Every pipeline produces four output channels:

- **output** -- main pipeline result
- **errors** -- rows that failed processing
- **stats** -- pipeline execution statistics (rows in/out, timing)
- **samples** -- reserved for sampling operators

```js
const result = await p.run({ inputFile: 'data.csv' })
console.log(result.statsText)   // {"rows_in": 1000, "rows_out": 42, ...}
```

### Pipeline from JSON

```js
const p = await loadRecipe({
  steps: [
    { op: 'codec.csv.decode', args: {} },
    { op: 'head', args: { n: 5 } },
    { op: 'codec.csv.encode', args: {} },
  ]
})
```

### Backend selection

The package automatically selects the best backend:

1. **N-API** (Node.js) -- native C addon, fastest, used when available
2. **WASM** (browsers/fallback) -- same C core compiled to WebAssembly, ~313 KB single-file
3. **DuckDB** (opt-in) -- SQL execution via `{ engine: 'duckdb' }`, requires `npm install duckdb`

```js
// Force WASM backend (e.g., for testing)
import createTranfi from 'tranfi/wasm'
const tf = await createTranfi()
```

## Architecture

The Node.js package wraps the same C11 core used by the CLI, Python, and WASM targets.
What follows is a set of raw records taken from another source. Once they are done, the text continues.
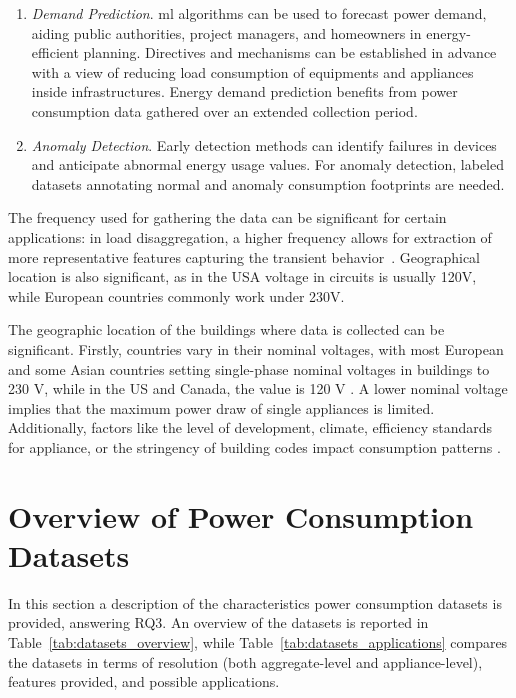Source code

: \begin{enumerate}[label={\textit{A\arabic*.}}, leftmargin=3.5em]
    \item \textit{Demand Prediction}. \acrshort{ml} algorithms can be used to forecast power demand, aiding public authorities, project managers, and homeowners in energy-efficient planning. Directives and mechanisms can be established in advance with a view of reducing load consumption of equipments and appliances inside infrastructures. Energy demand prediction benefits from power consumption data gathered over an extended collection period.

    \item \textit{Anomaly Detection}. Early detection methods can identify failures in devices and anticipate abnormal energy usage values. For anomaly detection, labeled datasets annotating normal and anomaly consumption footprints are needed.
\end{enumerate}

The frequency used for gathering the data can be significant for certain applications: in load disaggregation, a higher frequency allows for extraction of more representative features capturing the transient behavior~\parencite{carrie_armel_is_2013}. Geographical location is also significant, as in the USA voltage in circuits is usually 120V, while European countries commonly work under 230V.

The geographic location of the buildings where data is collected can be significant. Firstly, countries vary in their nominal voltages, with most European and some Asian countries setting single-phase nominal voltages in buildings to 230 V, while in the US and Canada, the value is 120 V \parencite{lee_comparison_2017}. A lower nominal voltage implies that the maximum power draw of single appliances is limited. Additionally, factors like the level of development, climate, efficiency standards for appliance, or the stringency of building codes impact consumption patterns \parencite{berardi_cross-country_2017}.

\section{Overview of Power Consumption Datasets}

In this section a description of the characteristics power consumption datasets is provided, answering RQ3. An overview of the datasets is reported in Table~\ref{tab:datasets_overview}, while Table~\ref{tab:datasets_applications} compares the datasets in terms of resolution (both aggregate-level and appliance-level), features provided, and possible applications.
Data flows through columnar batches with typed columns (`bool`, `int64`, `float64`, `string`, `date`, `timestamp`) and per-cell null bitmaps. All operators are streaming with bounded memory, except those that require full input (sort, unique, stats, tail, top, group-agg, frequency, pivot).